Suportes: 98.0, 96.5, 95.2
Resistências: 98.5, 99.3, 100.0
Ouro: resistência superior firme, alta probabilidade de consolidação na faixa
Em 17 de dezembro, o ouro subiu 0.36%, atingindo um pico de 4342 dólares. No entanto, várias tentativas de superar os 4350 dólares falharam, indicando uma resistência bastante forte. Embora a tendência de alta ainda não tenha sido revertida, há uma possibilidade de curto prazo de retração para a faixa de 4220-4300 dólares.
Perspectiva futura: se conseguir romper 4381 dólares, abrirá caminho para desafiar 4438 e até 4570 dólares. Caso caia abaixo de 4200 dólares, a tendência de alta será revertida.
Suportes: 4300, 4220, 4130
Resistências: 4381, 4438, 4570
WTI: necessidade de correção urgente, 57.0 dólares é o teto de reversão
O WTI subiu 1.16% em 17 de dezembro, atingindo um máximo de 56.09 dólares. É importante alertar que o petróleo já acumula quatro dias consecutivos de queda, atingindo o menor nível em quatro anos, indicando uma forte necessidade de correção de curto prazo.

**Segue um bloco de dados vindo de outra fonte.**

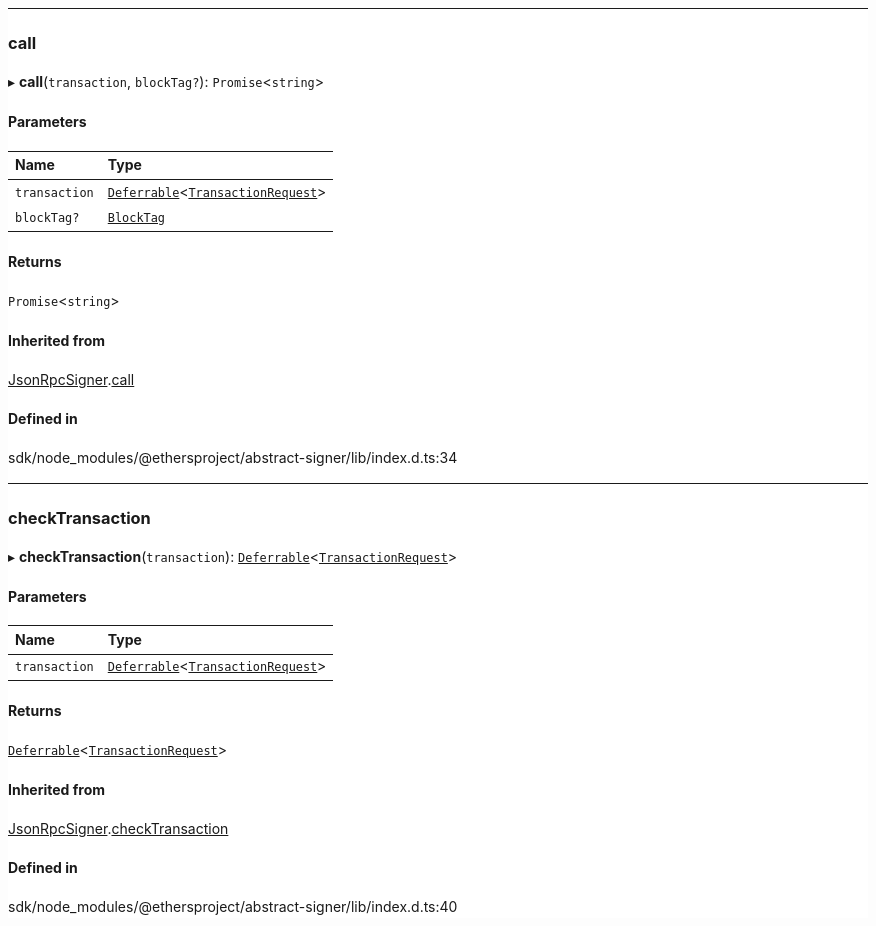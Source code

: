 ___

### call

▸ **call**(`transaction`, `blockTag?`): `Promise`<`string`\>

#### Parameters

| Name | Type |
| :------ | :------ |
| `transaction` | [`Deferrable`](../modules/akashaproject_ui_app_loader._internal_.md#deferrable)<[`TransactionRequest`](../modules/akashaproject_ui_app_loader._internal_.md#transactionrequest)\> |
| `blockTag?` | [`BlockTag`](../modules/akashaproject_ui_app_loader._internal_.md#blocktag) |

#### Returns

`Promise`<`string`\>

#### Inherited from

[JsonRpcSigner](akashaproject_ui_app_loader._internal_.JsonRpcSigner.md).[call](akashaproject_ui_app_loader._internal_.JsonRpcSigner.md#call)

#### Defined in

sdk/node_modules/@ethersproject/abstract-signer/lib/index.d.ts:34

___

### checkTransaction

▸ **checkTransaction**(`transaction`): [`Deferrable`](../modules/akashaproject_ui_app_loader._internal_.md#deferrable)<[`TransactionRequest`](../modules/akashaproject_ui_app_loader._internal_.md#transactionrequest)\>

#### Parameters

| Name | Type |
| :------ | :------ |
| `transaction` | [`Deferrable`](../modules/akashaproject_ui_app_loader._internal_.md#deferrable)<[`TransactionRequest`](../modules/akashaproject_ui_app_loader._internal_.md#transactionrequest)\> |

#### Returns

[`Deferrable`](../modules/akashaproject_ui_app_loader._internal_.md#deferrable)<[`TransactionRequest`](../modules/akashaproject_ui_app_loader._internal_.md#transactionrequest)\>

#### Inherited from

[JsonRpcSigner](akashaproject_ui_app_loader._internal_.JsonRpcSigner.md).[checkTransaction](akashaproject_ui_app_loader._internal_.JsonRpcSigner.md#checktransaction)

#### Defined in

sdk/node_modules/@ethersproject/abstract-signer/lib/index.d.ts:40
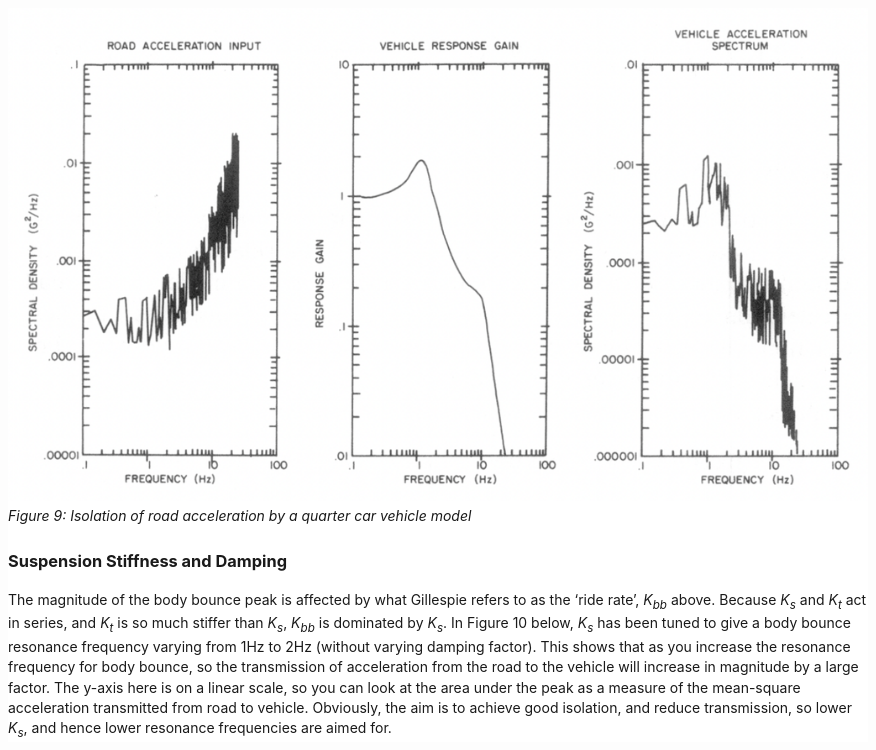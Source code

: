 ![image](figures/isolation_of_road_accel_1.png)
*Figure 9: Isolation of road acceleration by a quarter car vehicle model*

### Suspension Stiffness and Damping

The magnitude of the body bounce peak is affected by what Gillespie refers to as the ‘ride rate’,
$K_{bb}$ above. Because $K_s$ and $K_t$ act in series, and $K_t$ is so much stiffer than $K_s$, $K_{bb}$ is dominated by $K_s$. In Figure 10 below, $K_s$ has been tuned to give a body bounce resonance frequency varying from 1Hz to 2Hz (without varying damping factor). This shows that as you increase the resonance frequency for body bounce, so the transmission of acceleration from the road to the vehicle will increase in magnitude by a large factor. The y-axis here is on a linear scale, so you can look at the area under the peak as a measure of the mean-square acceleration transmitted from road to vehicle. Obviously, the aim is to achieve good isolation, and reduce transmission, so lower $K_s$, and hence lower resonance frequencies are aimed for.
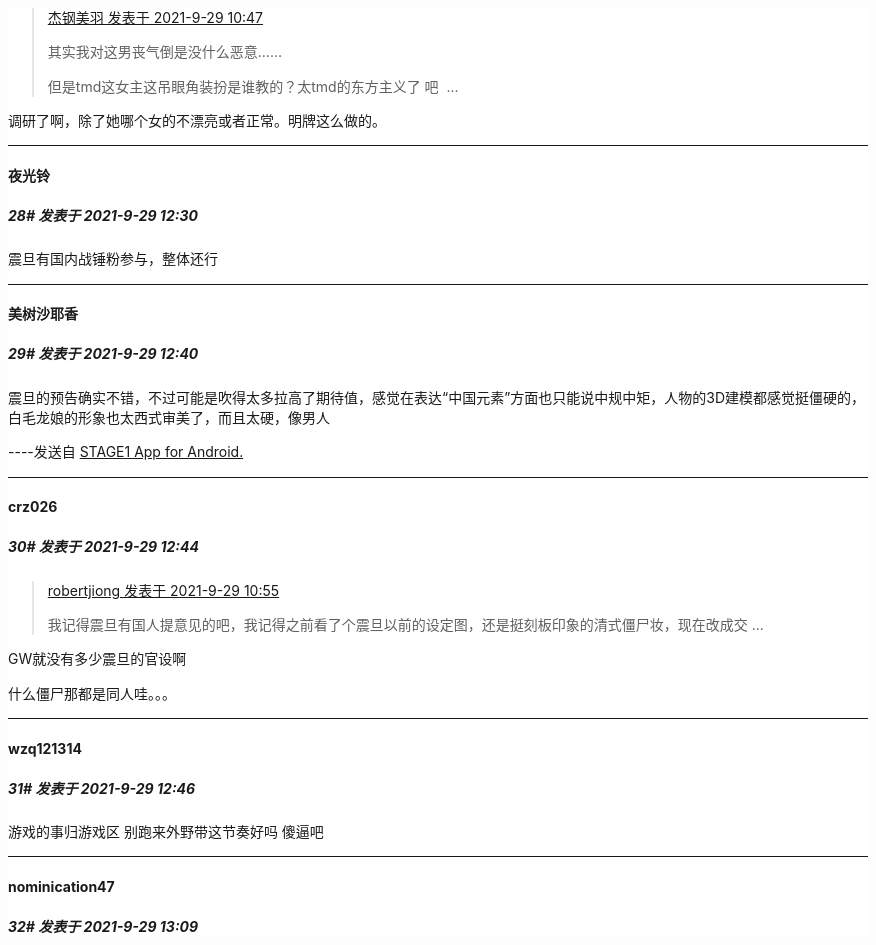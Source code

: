 
<blockquote><a href="httphttps://bbs.saraba1st.com/2b/forum.php?mod=redirect&amp;goto=findpost&amp;pid=52934325&amp;ptid=2029331" target="_blank">杰钢美羽 发表于 2021-9-29 10:47</a>

其实我对这男丧气倒是没什么恶意……


但是tmd这女主这吊眼角装扮是谁教的？太tmd的东方主义了 吧  ...</blockquote>
调研了啊，除了她哪个女的不漂亮或者正常。明牌这么做的。


*****

####  夜光铃  
##### 28#       发表于 2021-9-29 12:30


震旦有国内战锤粉参与，整体还行


*****

####  美树沙耶香  
##### 29#       发表于 2021-9-29 12:40


震旦的预告确实不错，不过可能是吹得太多拉高了期待值，感觉在表达“中国元素”方面也只能说中规中矩，人物的3D建模都感觉挺僵硬的，白毛龙娘的形象也太西式审美了，而且太硬，像男人


----发送自 [STAGE1 App for Android.](http://stage1.5j4m.com/?1.37)


*****

####  crz026  
##### 30#       发表于 2021-9-29 12:44


<blockquote><a href="httphttps://bbs.saraba1st.com/2b/forum.php?mod=redirect&amp;goto=findpost&amp;pid=52934466&amp;ptid=2029331" target="_blank">robertjiong 发表于 2021-9-29 10:55</a>

我记得震旦有国人提意见的吧，我记得之前看了个震旦以前的设定图，还是挺刻板印象的清式僵尸妆，现在改成交 ...</blockquote>
GW就没有多少震旦的官设啊

什么僵尸那都是同人哇。。。




*****

####  wzq121314  
##### 31#       发表于 2021-9-29 12:46


游戏的事归游戏区 别跑来外野带这节奏好吗 傻逼吧


*****

####  nominication47  
##### 32#       发表于 2021-9-29 13:09
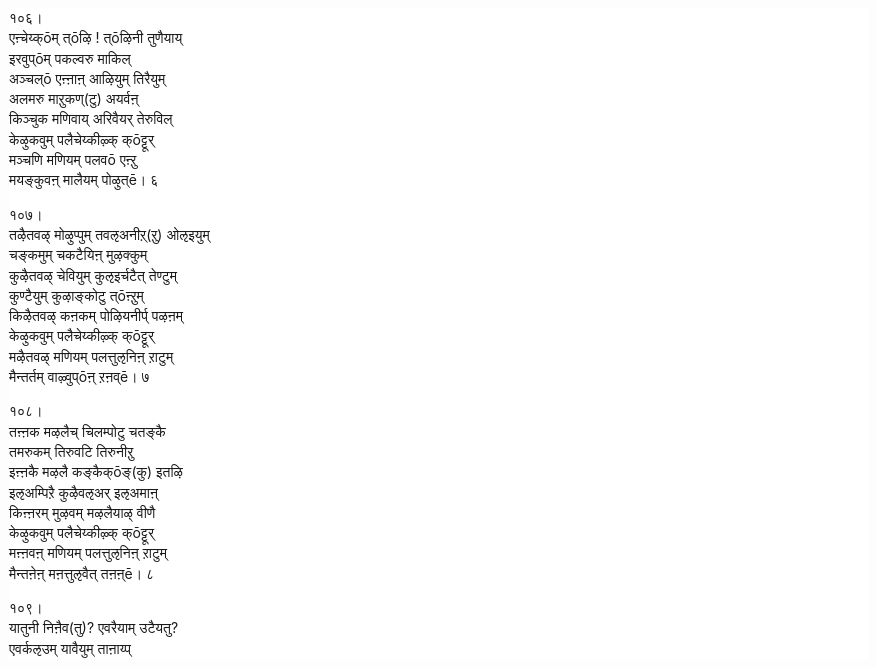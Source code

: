 १०६।  
 एऩ्चेय्क्ōम् त्ōऴि ! त्ōऴिनी तुणैयाय्  
इरवुप्ōम् पकल्वरु माकिल्  
 अञ्चल्ō एऩ्ऩाऩ् आऴियुम् तिरैयुम्  
अलमरु माऱुकण्(टु) अयर्वऩ्  
 किञ्चुक मणिवाय् अरिवैयर् तेरुविल्  
केऴुकवुम् पलैचेय्कीऴ्क् क्ōट्टूर्  
 मञ्चणि मणियम् पलवō एऩ्ऱु  
मयङ्कुवऩ् मालैयम् पोऴुत्ē। ६  
    
 १०७।  
 तऴैतवऴ् मोऴुप्पुम् तवऌअनीऱ्(ऱु) ओऌइयुम्  
चङ्कमुम् चकटैयिऩ् मुऴक्कुम्  
 कुऴैतवऴ् चेवियुम् कुऌइर्चटैत् तेण्टुम्  
कुण्टैयुम् कुऴाङ्कोटु त्ōऩ्ऱुम्  
 किऴैतवऴ् कऩकम् पोऴियनीर्प् पऴऩम्  
केऴुकवुम् पलैचेय्कीऴ्क् क्ōट्टूर्  
 मऴैतवऴ् मणियम् पलत्तुऌनिऩ् ऱाटुम्  
मैन्तर्तम् वाऴ्वुप्ōऩ् ऱऩव्ē। ७  
    
 १०८।  
 तऩ्ऩक मऴलैच् चिलम्पोटु चतङ्कै  
तमरुकम् तिरुवटि तिरुनीऱु  
 इऩ्ऩकै मऴलै कङ्कैक्ōङ्(कु) इतऴि  
इऌअम्पिऱै कुऴैवऌअर् इऌअमाऩ्  
 किऩ्ऩरम् मुऴवम् मऴलैयाऴ् वीणै  
केऴुकवुम् पलैचेय्कीऴ्क् क्ōट्टूर्  
 मऩ्ऩवऩ् मणियम् पलत्तुऌनिऩ् ऱाटुम्  
मैन्तऩेऩ् मऩत्तुऌवैत् तऩऩ्ē। ८  
    
 १०९।  
 यातुनी निऩैव(तु)? एवरैयाम् उटैयतु?  
एवर्कऌउम् यावैयुम् ताऩाय्प्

Decisão chave: se a recuperação for limitada a 57.0 dólares, há uma chance de continuar a queda, podendo atingir 55.0 ou até 52.0 dólares. Para reverter a tendência de baixa de médio prazo, é necessário superar 59.0 dólares.
Suportes: 55.0, 52.5, 50.0
Resistências: 57.0, 59.0, 61.5
Nasdaq 100: pressão de baixa presente, força de recuperação a ser confirmada
O índice Nasdaq 100 está atualmente estabilizado próximo de 25200 pontos, em consolidação. Do ponto de vista técnico, o indicador AO mostra que o momentum de baixa está se fortalecendo, o que sugere que a sustentação de uma recuperação pode ser questionável, exigindo atenção.
Aviso de risco: se a recuperação encontrar resistência em 25500 pontos, o índice pode testar novamente 25000 pontos, com possibilidade de atingir o suporte em 24000 pontos.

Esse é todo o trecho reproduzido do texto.